When you replace the sensor,let it cool off until there is no pressure in the hoses.Leave the rad cap on,it will help hold the coolant in.Put a bucket under the motor,and unscrew the sensor,having the new one in hand.Quickly swap sensors,with minimal coolant loss.Top it up,and your done.

You don't really have to worry about airlocks,as those cooling systems use a radiator bypass,to bleed air out quickly.


----------



## Mike 97 SS (Aug 11, 2002)

That happened to me once on my Chevy truck. That damn (P)(!) light would just appear after I started to drive and would just stay lit until I would shut the truck off and restart again. You know what it was? Bad brake light switch. Put a new brake light switch in and light never showed its face again. Mike


----------



## daniel_bergamini (Aug 25, 2003)

> _Originally posted by wyldman _
> One long,and three short flashes would be a code 4.Code 4 is a grounded anti-lock valve switch.
> 
> Check the resistance between pin C and ground,and pins C and D,at the antilock brake valve.If either are greater than 50,000 ohms,replace the valve.If OK,turn ignition on,and measure voltage at pins C and D at the harness connector (to valve).If 4 volts or more,replace the valve.If not,the EBCM (anti-lock module) is bad.
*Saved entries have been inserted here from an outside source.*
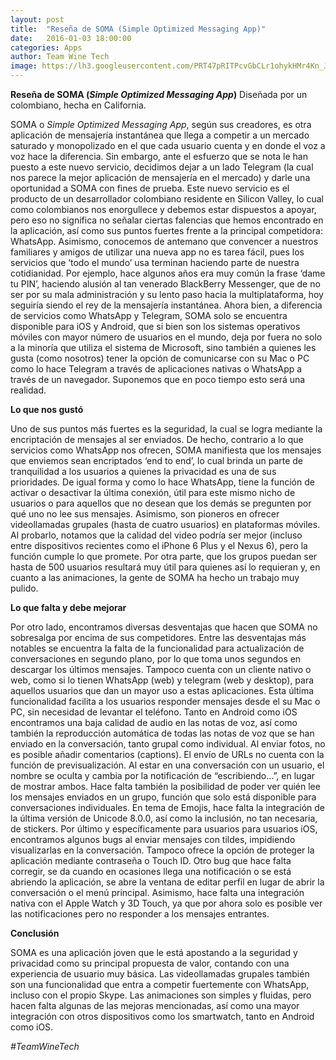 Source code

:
 ```yaml
---
layout: post
title:  "Reseña de SOMA (Simple Optimized Messaging App)"
date:   2016-01-03 18:00:00
categories: Apps
author: Team Wine Tech
image: https://lh3.googleusercontent.com/PRT47pRITPcvGbCLr1ohykHMr4Kn_JUomiyIqZLAk-86nBH6V-WNtkgxNBeErXH1ckE=w300
---
```

**Reseña de SOMA (*Simple Optimized Messaging App*)**
Diseñada por un colombiano, hecha en California.

SOMA o *Simple Optimized Messaging App*, según sus creadores, es otra aplicación de mensajería instantánea que llega a competir a un mercado saturado y monopolizado en el que cada usuario cuenta y en donde el voz a voz hace la diferencia. Sin embargo, ante el esfuerzo que se nota le han puesto a este nuevo servicio, decidimos dejar a un lado Telegram (la cual nos parece la mejor aplicación de mensajería en el mercado) y darle una oportunidad a SOMA con fines de prueba. 
Este nuevo servicio es el producto de un desarrollador colombiano residente en Silicon Valley, lo cual como colombianos nos enorgullece y debemos estar dispuestos a apoyar, pero eso no significa no señalar ciertas falencias que hemos encontrado en la aplicación, así como sus puntos fuertes frente a la principal competidora: WhatsApp. Asimismo, conocemos de antemano que convencer a nuestros familiares y amigos de utilizar una nueva app no es tarea fácil, pues los servicios que ‘todo el mundo’ usa terminan haciendo parte de nuestra cotidianidad. Por ejemplo, hace algunos años era muy común la frase ‘dame tu PIN’, haciendo alusión al tan venerado BlackBerry Messenger, que de no ser por su mala administración y su lento paso hacia la multiplataforma, hoy seguiría siendo el rey de la mensajería instantánea.
Ahora bien, a diferencia de servicios como WhatsApp y Telegram, SOMA solo se encuentra disponible para iOS y Android, que si bien son los sistemas operativos móviles con mayor número de usuarios en el mundo, deja por fuera no solo a la minoría que utiliza el sistema de Microsoft, sino también a quienes les gusta (como nosotros) tener la opción de comunicarse con su Mac o PC como lo hace Telegram a través de aplicaciones nativas o WhatsApp a través de un navegador. Suponemos que en poco tiempo esto será una realidad.

**Lo que nos gustó**

Uno de sus puntos más fuertes es la seguridad, la cual se logra mediante la encriptación de mensajes al ser enviados. De hecho, contrario a lo que servicios como WhatsApp nos ofrecen, SOMA manifiesta que los mensajes que enviemos sean encriptados ‘end to end’, lo cual brinda un parte de tranquilidad a los usuarios a quienes la privacidad es una de sus prioridades. De igual forma y como lo hace WhatsApp, tiene la función de activar o desactivar la última conexión, útil para este mismo nicho de usuarios o para aquellos que no desean que los demás se pregunten por qué uno no lee sus mensajes. Asimismo, son pioneros en ofrecer videollamadas grupales (hasta de cuatro usuarios) en plataformas móviles. Al probarlo, notamos que la calidad del video podría ser mejor (incluso entre dispositivos recientes como el iPhone 6 Plus y el Nexus 6), pero la función cumple lo que promete. Por otra parte, que los grupos puedan ser hasta de 500 usuarios resultará muy útil para quienes así lo requieran y, en cuanto a las animaciones, la gente de SOMA ha hecho un trabajo muy pulido. 

**Lo que falta y debe mejorar**

Por otro lado, encontramos diversas desventajas que hacen que SOMA no sobresalga por encima de sus competidores. Entre las desventajas más notables se encuentra la falta de la funcionalidad para actualización de conversaciones en segundo plano, por lo que toma unos segundos en descargar los últimos mensajes. Tampoco cuenta con un cliente nativo o web, como si lo tienen WhatsApp (web) y telegram (web y desktop), para aquellos usuarios que dan un mayor uso a estas aplicaciones. Esta última funcionalidad facilita a los usuarios responder mensajes desde el su Mac o PC, sin necesidad de levantar el teléfono. Tanto en Android como iOS encontramos una baja calidad de audio en las notas de voz, así como también la reproducción automática de todas las notas de voz que se han enviado en la conversación, tanto grupal como individual. Al enviar fotos, no es posible añadir comentarios (captions). El envío de URLs no cuenta con la función de previsualización. Al estar en una conversación con un usuario, el nombre se oculta y cambia por la notificación de “escribiendo…”, en lugar de mostrar ambos. Hace falta también la posibilidad de poder ver quién lee los mensajes enviados en un grupo, función que solo está disponible para conversaciones individuales. En tema de Emojis, hace falta la integración de la última versión de Unicode 8.0.0, así como la inclusión, no tan necesaria, de stickers. Por último y específicamente para usuarios para usuarios iOS, encontramos algunos bugs al enviar mensajes con tildes, impidiendo visualizarlas en la conversación. Tampoco ofrece la opción de proteger la aplicación mediante contraseña o Touch ID. Otro bug que hace falta corregir, se da cuando en ocasiones llega una notificación o se está abriendo la aplicación, se abre la ventana de editar perfil en lugar de abrir la conversación o el menú principal. Asimismo, hace falta una integración nativa con el Apple Watch y 3D Touch, ya que por ahora solo es posible ver las notificaciones pero no responder a los mensajes entrantes. 

**Conclusión**

SOMA es una aplicación joven que le está apostando a la seguridad y privacidad como su principal propuesta de valor, contando con una experiencia de usuario muy básica. Las videollamadas grupales también son una funcionalidad que entra a competir fuertemente con WhatsApp, incluso con el propio Skype. Las animaciones son simples y fluidas, pero hacen falta algunas de las mejoras mencionadas, así como una mayor integración con otros dispositivos como los smartwatch, tanto en Android como iOS. 

*#TeamWineTech*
Gentle - IT guy here. Where is the antilock brake valve? Is there any harm in clearing the code and hoping it doesn't return?



> For the temp gauge,if it went full hot when gounded,and goes full cold when unplugged,then it's most likely the sending unit.Use a GM OEM part,no aftermarket stuff,as they are crap.It could also be a stuck thermostat,and the engine is running cold,but you would still see some small movements in the gauge.


Any guess what the one terminal part number is - one dealer argued with me that is it the 2-pin part that I have and it can be substituted and the other gave me 8993-146. Does that sound right?

Thanks again.


----------



## wyldman (Jan 18, 2001)

The anti-lock valve is directly below the master cylinder.It has a oblong four pin connector on it,as well as the brake lines going in and out of it.

You could clear the codes,and see what happens.You need to pull the brake and\or stoplight\hazard fuse to clear the codes.

The sensor should be a one wire,GM part number I got is 8993-146.It will have a button type terminal where the female spade kinda slides on at a 90 degree angle.

There is also a part number 12503-332,which is a two terminal blade type,which they said can be converted to a one wire,but no details on how to do so.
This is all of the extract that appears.